• [Task prompt] All the entries that follow must be written out again exactly.

[Dataset records]
------------------------------------

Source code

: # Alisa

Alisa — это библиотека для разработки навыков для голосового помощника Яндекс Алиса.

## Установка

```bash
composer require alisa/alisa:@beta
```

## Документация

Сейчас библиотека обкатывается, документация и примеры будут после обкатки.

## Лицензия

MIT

------------------------------------

• [Solution to the problem]
Source code

: # Alisa

Alisa — это библиотека для разработки навыков для голосового помощника Яндекс Алиса.

## Установка

```bash
composer require alisa/alisa:@beta
```

## Документация

Сейчас библиотека обкатывается, документация и примеры будут после обкатки.

## Лицензия

MIT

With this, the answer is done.